His first care must be to ascertain whether the marriage described in the duplicate certificate had really taken place; his next, to repossess himself of the papers left with Mr. Kaye.

Before leaving the house he went to his study, where he examined his banker's book. Yes, it was as they had told him at the bank. He was overdrawn. Among the letters lying unopened on his writing-table he found a letter from one of the officials of the Unitas, calling his attention, politely and respectfully, to that oversight upon his part. He read the letter, and crumpled it into his pocket with an angry gesture.

"I am just about as well off now as I was twelve years ago, before Tom Halliday came to Fitzgeorge Street," he said to himself; "and I have the advantage of being twelve years older."

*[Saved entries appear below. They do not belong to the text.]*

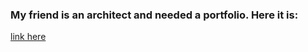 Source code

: ### My friend is an architect and needed a portfolio. Here it is:
[link here](https://dreamy-bhabha-8fd716.netlify.app/)
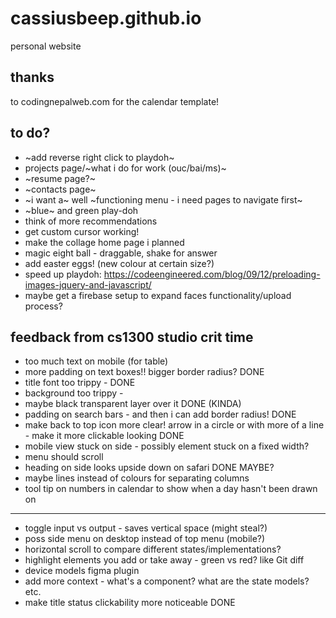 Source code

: # cassiusbeep.github.io

personal website

## thanks

to codingnepalweb.com for the calendar template!

## to do?

- ~add reverse right click to playdoh~
- projects page/~what i do for work (ouc/bai/ms)~
- ~resume page?~
- ~contacts page~
- ~i want a~ well ~functioning menu - i need pages to navigate first~
- ~blue~ and green play-doh
- think of more recommendations
- get custom cursor working!
- make the collage home page i planned
- magic eight ball - draggable, shake for answer
- add easter eggs! (new colour at certain size?)
- speed up playdoh: https://codeengineered.com/blog/09/12/preloading-images-jquery-and-javascript/
- maybe get a firebase setup to expand faces functionality/upload process?


## feedback from cs1300 studio crit time
- too much text on mobile (for table)
- more padding on text boxes!! bigger border radius? DONE
- title font too trippy - DONE
- background too trippy - 
 - maybe black transparent layer over it DONE (KINDA)
- padding on search bars - and then i can add border radius! DONE
- make back to top icon more clear! arrow in a circle or with more of a line - make it more clickable looking DONE
- mobile view stuck on side - possibly element stuck on a fixed width?
- menu should scroll 
- heading on side looks upside down on safari DONE MAYBE?
- maybe lines instead of colours for separating columns
- tool tip on numbers in calendar to show when a day hasn't been drawn on

--------------------------------------------------------------------------------------

- toggle input vs output - saves vertical space (might steal?)
- poss side menu on desktop instead of top menu (mobile?)
- horizontal scroll to compare different states/implementations?
- highlight elements you add or take away - green vs red? like Git diff
- device models figma plugin
- add more context - what's a component? what are the state models? etc.
- make title status clickability more noticeable DONE
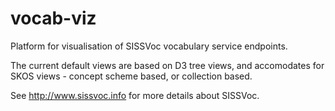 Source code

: # vocab-viz
Platform for visualisation of SISSVoc vocabulary service endpoints.

The current default views are based on D3 tree views, and accomodates for SKOS views - concept scheme based, or collection based.

See http://www.sissvoc.info for more details about SISSVoc.
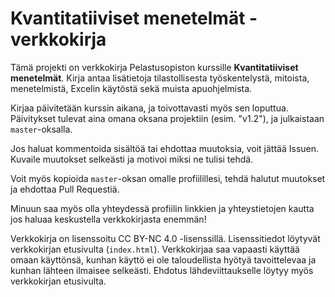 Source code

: # Kvantitatiiviset menetelmät -verkkokirja

Tämä projekti on verkkokirja Pelastusopiston kurssille **Kvantitatiiviset menetelmät**. Kirja antaa lisätietoja tilastollisesta työskentelystä, mitoista, menetelmistä, Excelin käytöstä sekä muista apuohjelmista.

Kirjaa päivitetään kurssin aikana, ja toivottavasti myös sen loputtua. Päivitykset tulevat aina omana oksana projektiin (esim. "v1.2"), ja julkaistaan `master`-oksalla.

Jos haluat kommentoida sisältöä tai ehdottaa muutoksia, voit jättää Issuen. Kuvaile muutokset selkeästi ja motivoi miksi ne tulisi tehdä.

Voit myös kopioida `master`-oksan omalle profiilillesi, tehdä halutut muutokset ja ehdottaa Pull Requestiä.

Minuun saa myös olla yhteydessä profiilin linkkien ja yhteystietojen kautta jos haluaa keskustella verkkokirjasta enemmän!

Verkkokirja on lisenssoitu CC BY-NC 4.0 -lisenssillä. Lisenssitiedot löytyvät verkkokirjan etusivulta (`index.html`). Verkkokirjaa saa vapaasti käyttää omaan käyttönsä, kunhan käyttö ei ole taloudellista hyötyä tavoittelevaa ja kunhan lähteen ilmaisee selkeästi. Ehdotus lähdeviittaukselle löytyy myös verkkokirjan etusivulta.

Yes, this is what it all came to, after all. He had been travelling in a circle. The discovery was humiliating. Mr. Sheldon began to think that his line of life had not been a paying one.

He opened his iron safe, and forced the lock of the jewel-case in which his wife had kept the few handsome ornaments that he had given her in the early days of their marriage, as a reward for being good--that is to say, for allowing her second husband to dispose of her first husband's patrimony without let or hindrance. The jewels were only a few rings, a brooch, a pair of earrings, and a bracelet; but they were good of their kind, and in all worth something like two hundred pounds.

These, and the gold chronometer which he carried in his waistcoat-pocket, constituted all the worldly wealth which Mr. Sheldon could command, now that the volcanic ground upon which his commercial position had been built began to crumble beneath his feet, and the bubbling of the crater warned him of his peril. He put the trinkets into his pocket without compunction, and then went upstairs to his dressing-room, where he proceeded to pack his clothes in a capacious portmanteau, which in itself might constitute his credentials among strangers, so eminently respectable was its appearance.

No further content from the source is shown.